VwGH 94/18/0694

VwGH94/18/06947.9.1995

Der Verwaltungsgerichtshof hat durch den Vorsitzenden Vizepräsident Dr. W. Pesendorfer und die Hofräte

Dr. Zeizinger, Dr. Robl, Dr. Rosenmayr und Dr. Rigler als Richter, im Beisein der Schriftführerin Mag. Runge, über die Beschwerde des C, vertreten durch Dr. R, Rechtsanwalt in W, gegen den Bescheid der Sicherheitsdirektion für das Bundesland Niederösterreich vom 30. Juni 1994, Zl. Fr 1416/94, betreffend Ausweisung und Zurückweisung eines Antrages auf Verlängerung eines Abschiebungsaufschubes, zu Recht erkannt:

Normen

AsylG 1991 §7 Abs1;
AVG §1;
AVG §6 Abs1;
FrG 1993 §17 Abs2 Z6;
FrG 1993 §17;
FrG 1993 §36 Abs2;
VerfGG 1953 §85 Abs2;
AsylG 1991 §7 Abs1;
AVG §1;
AVG §6 Abs1;
FrG 1993 §17 Abs2 Z6;
FrG 1993 §17;
FrG 1993 §36 Abs2;
VerfGG 1953 §85 Abs2;

 

Spruch:

Die Beschwerde wird als unbegründet abgewiesen.

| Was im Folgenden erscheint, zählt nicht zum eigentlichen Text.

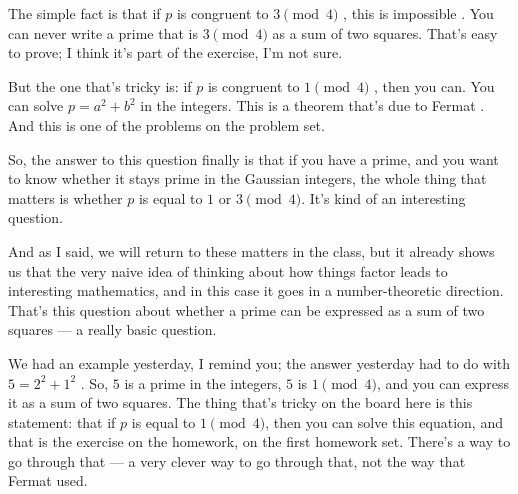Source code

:\begin{speech}[00:06:08 - 00:08:12]
The simple fact is that if $p$ is congruent to $3 \pmod 4$ , this is impossible . You can never write a prime that is $3 \pmod 4$ as a sum of two squares. That's easy to prove; I think it's part of the exercise, I'm not sure.

But the one that's tricky is: if $p$ is congruent to $1 \pmod 4$ , then you can. You can solve  $p = a^2 + b^2$  in the integers. This is a theorem that's due to Fermat . And this is one of the problems on the problem set.

So, the answer to this question finally is that if you have a prime, and you want to know whether it stays prime in the Gaussian integers, the whole thing that matters is whether $p$ is equal to $1$ or $3 \pmod 4$. It's kind of an interesting question.

And as I said, we will return to these matters in the class, but it already shows us that the very naive idea of thinking about how things factor leads to interesting mathematics, and in this case it goes in a number-theoretic direction. That's this question about whether a prime can be expressed as a sum of two squares --- a really basic question.

We had an example yesterday, I remind you; the answer yesterday had to do with $5 = 2^2 + 1^2$ . So, $5$ is a prime in the integers, $5$ is $1 \pmod 4$, and you can express it as a sum of two squares. The thing that's tricky on the board here is this statement: that if $p$ is equal to $1 \pmod 4$, then you can solve this equation, and that is the exercise on the homework, on the first homework set. There's a way to go through that --- a very clever way to go through that, not the way that Fermat used.
\end{speech}

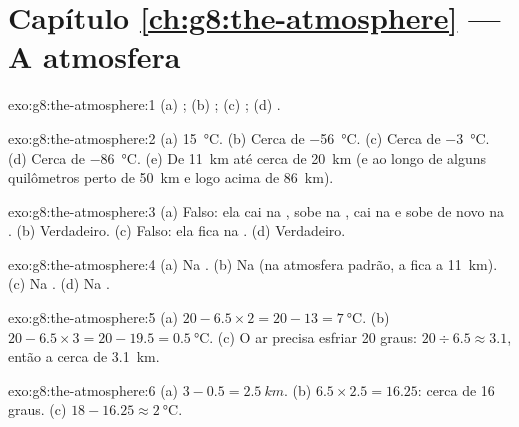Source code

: \section*{Capítulo \ref{ch:g8:the-atmosphere} --- A atmosfera}

\begin{solution}{exo:g8:the-atmosphere:1}
(a) ; (b) ; (c) ; (d) .
\end{solution}

\begin{solution}{exo:g8:the-atmosphere:2}
(a) \qty{15}{\degreeCelsius}. (b) Cerca de \qty{-56}{\degreeCelsius}.
(c) Cerca de \qty{-3}{\degreeCelsius}. (d) Cerca de \qty{-86}{\degreeCelsius}.
(e) De \qty{11}{km} até cerca de \qty{20}{km} (e ao longo de alguns
quilômetros perto de \qty{50}{km} e logo acima de \qty{86}{km}).
\end{solution}

\begin{solution}{exo:g8:the-atmosphere:3}
(a) Falso: ela cai na , sobe na , cai na 
e sobe de novo na . (b) Verdadeiro. (c) Falso: ela fica na
. (d) Verdadeiro.
\end{solution}

\begin{solution}{exo:g8:the-atmosphere:4}
(a) Na . (b) Na  (na atmosfera padrão, a 
fica a \qty{11}{km}). (c) Na . (d) Na .
\end{solution}

\begin{solution}{exo:g8:the-atmosphere:5}
(a) $20 - 6.5 \times 2 = 20 - 13 = \qty{7}{\degreeCelsius}$. (b) $20 -
6.5 \times 3 = 20 - 19.5 = \qty{0.5}{\degreeCelsius}$. (c) O ar precisa
esfriar 20 graus: $20 \div 6.5 \approx 3.1$, então a cerca de
\qty{3.1}{km}.
\end{solution}

\begin{solution}{exo:g8:the-atmosphere:6}
(a) $3 - 0.5 = \qty{2.5}{km}$. (b) $6.5 \times 2.5 = 16.25$: cerca de 16
graus. (c) $18 - 16.25 \approx \qty{2}{\degreeCelsius}$.
\end{solution}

Der Beschwerdeführer hat dem Bund Aufwendungen in der Höhe von S 4.565,-- binnen zwei Wochen bei sonstiger Exekution zu ersetzen.

Begründung

I.

1. Mit dem im Instanzenzug ergangenen Bescheid der Sicherheitsdirektion für das Bundesland Niederösterreich (der belangten Behörde) vom 30. Juni 1994 wurde der Beschwerdeführer, ein Staatsangehöriger von Liberia, gemäß § 17 Abs. 2 Z. 6 des Fremdengesetzes - FrG, BGBl. Nr. 838/1992, ausgewiesen; des weiteren wies die belangte Behörde (insoweit nicht in ihrer Funktion als Berufungsbehörde) den Antrag des Beschwerdeführers auf Verlängerung eines Abschiebungsaufschubes zurück.

Der Beschwerdeführer sei am 28. März 1994 ohne erforderlichen österreichischen Sichtvermerk, somit jedenfalls unter Mißachtung der Bestimmungen des 2. Teiles des Fremdengesetzes, in das Bundesgebiet eingereist. Er habe am selben Tag einen Asylantrag gestellt, der jedoch mit Bescheid (des Bundesasylamtes) vom 15. April 1994 abgewiesen worden sei. Eine vorläufige Aufenthaltsberechtigung nach dem Asylgesetz 1991 komme dem Beschwerdeführer nicht zu, weil keine "direkte Einreise" vorliege, er sich vielmehr vor seinem Eintritt in das Bundesgebiet in Holland und Rumänien aufgehalten habe. Da der Beschwerdeführer innerhalb eines Monates nach der Einreise betreten und der Bescheid der Erstbehörde binnen dieser Frist erlassen worden sei, lägen die Voraussetzungen des § 17 Abs. 2 Z. 6 FrG vor. Es sei daher die Ausweisung zu verfügen gewesen; ein Ermessen sei der Behörde hiebei nicht eingeräumt.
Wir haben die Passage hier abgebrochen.